Bulgarien ist seit langem Teil der europäischen Währungsgeschichte. Seit 2007 ist das Land EU-Mitglied, seine Nationalwährung Lew ist aber schon seit 1999 an den Euro gekoppelt - im Verhältnis 1,95583 für einen Euro. Nach einer Finanz- und Währungskrise war der Lew seit 1997 bereits im Verhältnis 1:1 an die D-Mark gekoppelt. „Mit der Einführung des Euro macht Bulgarien nun den letzten Schritt in Richtung der Europäischen Währungsunion und nimmt seinen rechtmäßigen Platz im Herzen Europas ein“, sagt EZB-Präsidentin Lagarde.
Kommt Bulgarien ohne reguläre Regierung in die Eurozone?
Bulgarien wird am 1. Januar den Euro ohne eine reguläre Regierung und ohne einen Staatsetat für 2026 einführen. Es soll vorerst der verlängerte Haushalt 2025 gelten. Die erst seit Mitte Januar 2025 amtierende Regierung nahm auf Druck von Protesten zwei Haushaltsentwürfe für 2026 zurück.
Sollte im neuen Jahr keine Partei in Sofia eine neue Regierung bilden wollen, wovon Politologen ausgehen, wird Staatspräsident Rumen Radew ein Übergangskabinett einsetzen müssen, das so lange im Amt bleibt, bis nach einer Neuwahl eine neue reguläre Regierung steht.
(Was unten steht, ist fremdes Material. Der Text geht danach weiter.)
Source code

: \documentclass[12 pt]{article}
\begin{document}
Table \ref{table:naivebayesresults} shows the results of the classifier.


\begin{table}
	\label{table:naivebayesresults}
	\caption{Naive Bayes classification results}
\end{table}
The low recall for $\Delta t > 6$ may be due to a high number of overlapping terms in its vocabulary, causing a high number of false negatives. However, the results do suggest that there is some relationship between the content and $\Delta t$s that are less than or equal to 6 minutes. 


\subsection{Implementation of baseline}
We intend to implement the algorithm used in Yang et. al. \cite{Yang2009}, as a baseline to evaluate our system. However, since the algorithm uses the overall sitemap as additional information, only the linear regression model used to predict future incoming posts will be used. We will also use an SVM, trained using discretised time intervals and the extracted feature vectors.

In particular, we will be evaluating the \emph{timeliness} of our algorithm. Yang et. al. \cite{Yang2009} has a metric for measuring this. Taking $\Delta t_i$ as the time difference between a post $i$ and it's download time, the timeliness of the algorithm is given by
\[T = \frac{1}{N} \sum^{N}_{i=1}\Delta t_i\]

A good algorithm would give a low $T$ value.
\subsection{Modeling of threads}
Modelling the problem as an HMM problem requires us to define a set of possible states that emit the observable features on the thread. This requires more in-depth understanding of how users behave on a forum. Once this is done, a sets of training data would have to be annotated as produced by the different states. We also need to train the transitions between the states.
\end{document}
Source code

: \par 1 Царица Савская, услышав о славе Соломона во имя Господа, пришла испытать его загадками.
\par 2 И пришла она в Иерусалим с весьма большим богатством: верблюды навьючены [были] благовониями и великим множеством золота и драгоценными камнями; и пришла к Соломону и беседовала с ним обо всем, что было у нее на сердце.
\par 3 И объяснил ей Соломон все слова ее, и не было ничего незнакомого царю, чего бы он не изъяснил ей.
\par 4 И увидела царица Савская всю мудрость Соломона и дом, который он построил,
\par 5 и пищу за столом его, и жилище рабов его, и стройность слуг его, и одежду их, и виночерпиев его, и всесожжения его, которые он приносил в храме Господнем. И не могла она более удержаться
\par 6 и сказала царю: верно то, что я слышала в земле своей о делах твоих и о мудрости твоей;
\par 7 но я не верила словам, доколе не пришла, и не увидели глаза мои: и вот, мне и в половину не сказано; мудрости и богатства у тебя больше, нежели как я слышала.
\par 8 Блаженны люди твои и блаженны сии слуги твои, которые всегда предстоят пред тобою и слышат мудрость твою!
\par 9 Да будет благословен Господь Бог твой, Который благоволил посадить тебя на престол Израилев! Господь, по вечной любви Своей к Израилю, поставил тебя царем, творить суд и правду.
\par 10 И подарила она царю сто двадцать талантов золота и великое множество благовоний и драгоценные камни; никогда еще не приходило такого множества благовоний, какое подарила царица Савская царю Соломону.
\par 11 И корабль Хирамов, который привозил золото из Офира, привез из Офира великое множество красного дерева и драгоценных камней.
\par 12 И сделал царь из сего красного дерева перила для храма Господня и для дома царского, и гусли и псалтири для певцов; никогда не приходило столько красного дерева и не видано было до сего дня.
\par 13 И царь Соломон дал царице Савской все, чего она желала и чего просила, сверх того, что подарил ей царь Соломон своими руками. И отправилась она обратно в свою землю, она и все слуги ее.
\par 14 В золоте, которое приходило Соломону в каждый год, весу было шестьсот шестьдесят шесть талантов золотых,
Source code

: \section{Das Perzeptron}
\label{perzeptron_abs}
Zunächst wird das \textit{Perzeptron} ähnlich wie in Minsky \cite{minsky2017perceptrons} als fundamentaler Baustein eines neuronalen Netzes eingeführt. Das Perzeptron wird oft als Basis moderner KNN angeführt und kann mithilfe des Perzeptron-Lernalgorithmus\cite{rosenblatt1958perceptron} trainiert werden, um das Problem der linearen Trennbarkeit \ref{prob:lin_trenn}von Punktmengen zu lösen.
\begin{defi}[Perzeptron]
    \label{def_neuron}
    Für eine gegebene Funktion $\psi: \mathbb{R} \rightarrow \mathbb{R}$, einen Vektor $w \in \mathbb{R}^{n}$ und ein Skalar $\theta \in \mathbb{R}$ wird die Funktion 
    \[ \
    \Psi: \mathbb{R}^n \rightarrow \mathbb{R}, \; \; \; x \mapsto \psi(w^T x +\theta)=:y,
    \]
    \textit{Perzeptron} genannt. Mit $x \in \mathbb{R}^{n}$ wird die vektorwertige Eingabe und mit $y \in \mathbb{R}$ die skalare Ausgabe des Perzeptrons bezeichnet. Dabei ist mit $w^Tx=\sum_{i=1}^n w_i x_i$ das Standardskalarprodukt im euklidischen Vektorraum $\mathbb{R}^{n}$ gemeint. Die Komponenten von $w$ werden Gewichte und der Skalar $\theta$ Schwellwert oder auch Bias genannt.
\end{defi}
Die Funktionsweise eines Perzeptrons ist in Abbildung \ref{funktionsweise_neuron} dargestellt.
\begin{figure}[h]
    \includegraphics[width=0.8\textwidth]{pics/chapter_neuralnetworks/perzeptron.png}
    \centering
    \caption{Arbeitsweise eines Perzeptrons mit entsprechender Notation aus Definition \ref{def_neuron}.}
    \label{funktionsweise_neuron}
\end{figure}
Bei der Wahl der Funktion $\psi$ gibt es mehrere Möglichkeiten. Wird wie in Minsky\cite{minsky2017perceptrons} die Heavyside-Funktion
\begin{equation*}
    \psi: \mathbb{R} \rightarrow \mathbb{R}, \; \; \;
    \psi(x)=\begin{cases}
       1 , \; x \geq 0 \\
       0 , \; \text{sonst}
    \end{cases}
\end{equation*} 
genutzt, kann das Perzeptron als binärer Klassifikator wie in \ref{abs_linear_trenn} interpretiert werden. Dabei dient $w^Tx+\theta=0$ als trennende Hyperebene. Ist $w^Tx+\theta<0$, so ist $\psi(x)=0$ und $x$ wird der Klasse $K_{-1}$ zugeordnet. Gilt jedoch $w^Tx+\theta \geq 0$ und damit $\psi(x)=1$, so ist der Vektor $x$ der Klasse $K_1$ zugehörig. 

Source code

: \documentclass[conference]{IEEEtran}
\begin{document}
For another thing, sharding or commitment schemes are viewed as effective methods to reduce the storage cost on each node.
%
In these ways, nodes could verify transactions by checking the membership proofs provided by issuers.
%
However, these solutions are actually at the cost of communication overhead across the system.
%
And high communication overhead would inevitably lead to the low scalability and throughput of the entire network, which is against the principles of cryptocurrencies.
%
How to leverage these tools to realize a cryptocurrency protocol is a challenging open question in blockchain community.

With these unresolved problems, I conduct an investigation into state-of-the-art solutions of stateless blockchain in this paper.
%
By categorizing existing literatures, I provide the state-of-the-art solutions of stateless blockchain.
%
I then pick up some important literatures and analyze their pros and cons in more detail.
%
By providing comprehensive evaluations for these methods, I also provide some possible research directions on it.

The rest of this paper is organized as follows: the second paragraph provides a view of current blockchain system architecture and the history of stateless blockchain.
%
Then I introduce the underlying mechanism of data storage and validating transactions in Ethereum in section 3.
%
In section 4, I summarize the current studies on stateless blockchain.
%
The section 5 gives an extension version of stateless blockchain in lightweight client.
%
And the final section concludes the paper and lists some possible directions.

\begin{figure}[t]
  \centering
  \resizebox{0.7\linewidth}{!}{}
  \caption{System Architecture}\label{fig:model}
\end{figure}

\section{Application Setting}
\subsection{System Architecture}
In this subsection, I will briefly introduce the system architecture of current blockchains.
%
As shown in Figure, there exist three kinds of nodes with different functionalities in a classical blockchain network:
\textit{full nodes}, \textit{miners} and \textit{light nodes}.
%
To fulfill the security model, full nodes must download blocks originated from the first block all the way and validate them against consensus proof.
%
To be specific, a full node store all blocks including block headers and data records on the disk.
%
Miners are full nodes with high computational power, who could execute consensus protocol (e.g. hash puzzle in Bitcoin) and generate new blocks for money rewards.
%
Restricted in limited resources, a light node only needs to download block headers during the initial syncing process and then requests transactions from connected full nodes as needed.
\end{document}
Es wäre die achte Parlamentswahl binnen fünf Jahren.
Die Einführung des Euro galt als Hauptziel der im Dezember zurückgetretenen Regierung aus Konservativen, Sozialisten und Populisten. Diese politisch so unterschiedlichen Kräfte bildeten als Kompromisslösung eine ungewöhnliche Koalition, um nach sieben Parlamentswahlen eine Neuwahl zu vermeiden.